PERILAKU seksual yang berbeda, seperti menyukai sesama jenis atau gay kemungkinan tumbuh bukan hanya karena faktor lingkungan, tapi juga karena faktor biologis.
Setidaknya hal itu yang ingin dipecahkan oleh oleh sekelompok peneliti melalui sebuah studi ilmiah baru-baru ini.
Studi yang dilakukan itu terkait dengan dasar biologis perilaku seksual. Namun hasilnya, mereka tidak menemukan adanya "gen gay" tunggal yang mempengaruhi perilaku tersebut.
Meski begitu, para peneliti menemukan adanya campuran genetika yang kompleks yang kemungkinan memicu munculnya perilaku seksual sesama jenis.
Penelitian itu sendiri menganalisis data tentang DNA dan pengalaman seksual dari hampir setengah juta orang. Hasilnya, ditemukan ada ribuan varian genetik yang terkait dengan perilaku seksual sesama jenis.
Lima dari penanda genetik secara signifikan dikaitkan oleh peneliti dengan perilaku penyuka sesama jenis. Namun, hal ini masih jauh dari prediksi tentang preferensi seksual seseorang.

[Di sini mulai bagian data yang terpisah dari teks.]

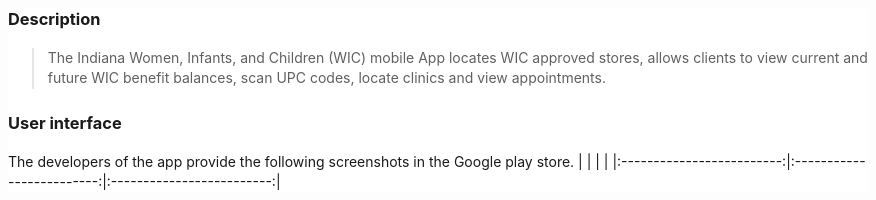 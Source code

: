 ### Description
> The Indiana Women, Infants, and Children (WIC) mobile App locates WIC approved stores, allows clients to view current and future WIC benefit balances, scan UPC codes, locate clinics and view appointments.


### User interface
The developers of the app provide the following screenshots in the Google play store.
| | | |
|:-------------------------:|:-------------------------:|:-------------------------:| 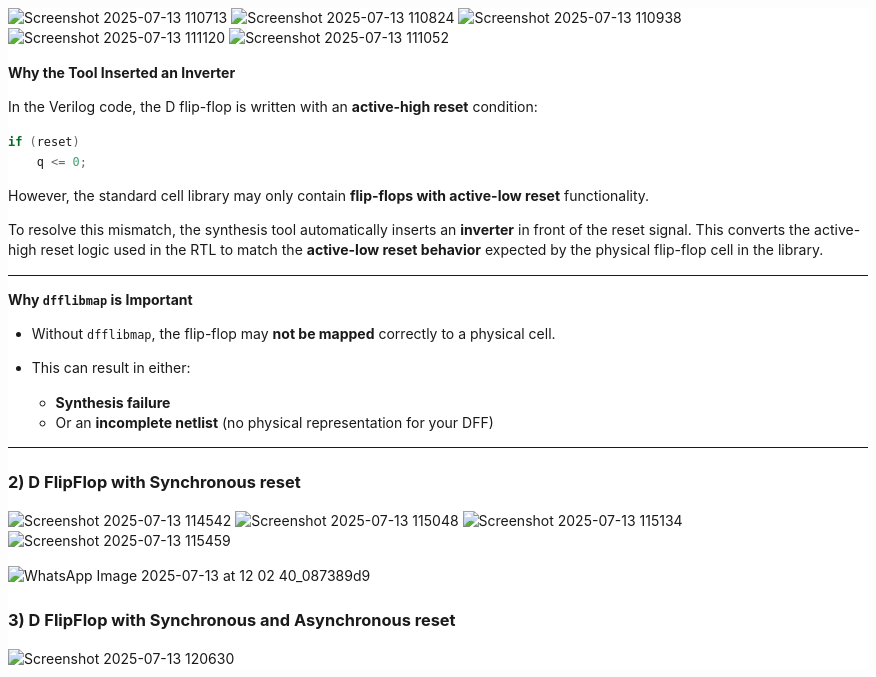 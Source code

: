 <img width="3838" height="2110" alt="Screenshot 2025-07-13 110713" src="https://github.com/user-attachments/assets/0f6acf5a-fac9-4114-9edb-78b861526ab7" />

<img width="3838" height="2115" alt="Screenshot 2025-07-13 110824" src="https://github.com/user-attachments/assets/0ce6792d-545c-48dc-bd62-4254c6b4a9da" />

<img width="3838" height="2160" alt="Screenshot 2025-07-13 110938" src="https://github.com/user-attachments/assets/1984c97e-5658-46d7-83e4-6aabaa3f86fd" />

<img width="3838" height="2112" alt="Screenshot 2025-07-13 111120" src="https://github.com/user-attachments/assets/aa77cee2-4a2e-4ec1-a876-155920014233" />

<img width="3838" height="2121" alt="Screenshot 2025-07-13 111052" src="https://github.com/user-attachments/assets/125cdfae-6a0d-4f49-9a24-8e824de3fa56" />

**Why the Tool Inserted an Inverter**

In the Verilog code, the D flip-flop is written with an **active-high reset** condition:

```verilog
if (reset)
    q <= 0;
```

However, the standard cell library may only contain **flip-flops with active-low reset** functionality.

To resolve this mismatch, the synthesis tool automatically inserts an **inverter** in front of the reset signal. This converts the active-high reset logic used in the RTL to match the **active-low reset behavior** expected by the physical flip-flop cell in the library.

---

**Why `dfflibmap` is Important**

* Without `dfflibmap`, the flip-flop may **not be mapped** correctly to a physical cell.
* This can result in either:

  * **Synthesis failure**
  * Or an **incomplete netlist** (no physical representation for your DFF)

---

### **2) D FlipFlop with Synchronous reset**

<img width="3838" height="2061" alt="Screenshot 2025-07-13 114542" src="https://github.com/user-attachments/assets/7d48c1ca-72ee-4871-999f-5b156cd2e58e" />

<img width="3838" height="2067" alt="Screenshot 2025-07-13 115048" src="https://github.com/user-attachments/assets/4796ed88-1bc8-4e81-90ed-3c98209c53e9" />

<img width="3838" height="2067" alt="Screenshot 2025-07-13 115134" src="https://github.com/user-attachments/assets/be259f87-b277-4631-a772-954cb767fdd7" />

<img width="3838" height="2117" alt="Screenshot 2025-07-13 115459" src="https://github.com/user-attachments/assets/c086a530-c32d-48f8-bc1c-d636bd6d74cb" />

![WhatsApp Image 2025-07-13 at 12 02 40_087389d9](https://github.com/user-attachments/assets/c59f3058-e53e-4170-9d0e-751c0b3e2ddc)

### **3) D FlipFlop with Synchronous and Asynchronous reset**

<img width="3838" height="2110" alt="Screenshot 2025-07-13 120630" src="https://github.com/user-attachments/assets/51686b36-e79e-4eff-bdde-b92a202d6422" />
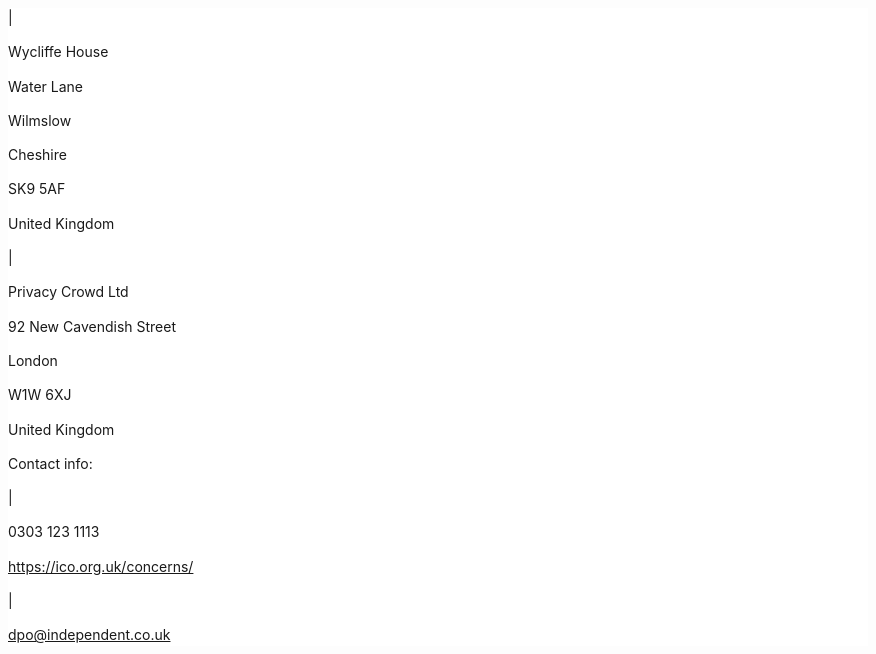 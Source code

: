 | 

Wycliffe House

Water Lane

Wilmslow

Cheshire

SK9 5AF

United Kingdom

| 

Privacy Crowd Ltd

92 New Cavendish Street

London

W1W 6XJ

United Kingdom  
  
Contact info:

| 

0303 123 1113

<https://ico.org.uk/concerns/>

| 

[dpo@independent.co.uk](mailto:dpo@independent.co.uk)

"Kami memindai seluruh genom manusia dan menemukan beberapa, tepatnya lima, lokasi yang jelas terkait dengan apakah seseorang melaporkan terlibat dalam perilaku seksual sesama jenis," kata ahli biologi di Institute of Molecular Medicine di Finlandia yang ikut memimpin penelitian, Andrea Ganna, seperti dimuat The Guardian.
Dia mengatakan bahwa gen ini memiliki efek yang sangat kecil dan bahkan bila dikombinasikan, sangat kurang dari satu persen dari varian dalam perilaku seksual sesama jenis.
Hal ini berarti bahwa sejauh ini faktor yang paling dominan yang menyebabkan seseorang bisa menyukai sesama jenis masih merupakan faktor non-genetik, seperti lingkungan, pengasuhan, kepribadian, pengasuhan.
Studi ini juga menganalisis tanggapan survei dan melakukan analisis yang dikenal sebagai studi asosiasi genom (GWAS) pada data dari lebih dari 470.000 orang yang telah memberikan sampel DNA dan informasi gaya hidup ke Biobank Inggris dan pengujian genetika Amerika Serikat.
"Studi sebelumnya kecil dan kurang kuat," kata Ganna.
"Jadi kami memutuskan untuk membentuk konsorsium internasional yang besar dan mengumpulkan data untuk (hampir) 500.000 orang, (yang) kira-kira 100 kali lebih besar dari penelitian sebelumnya tentang topik ini," sambungnya.
Hasil penelitian tersebut diterbitkan dalam jurnal Science pada hari Kamis (29/8).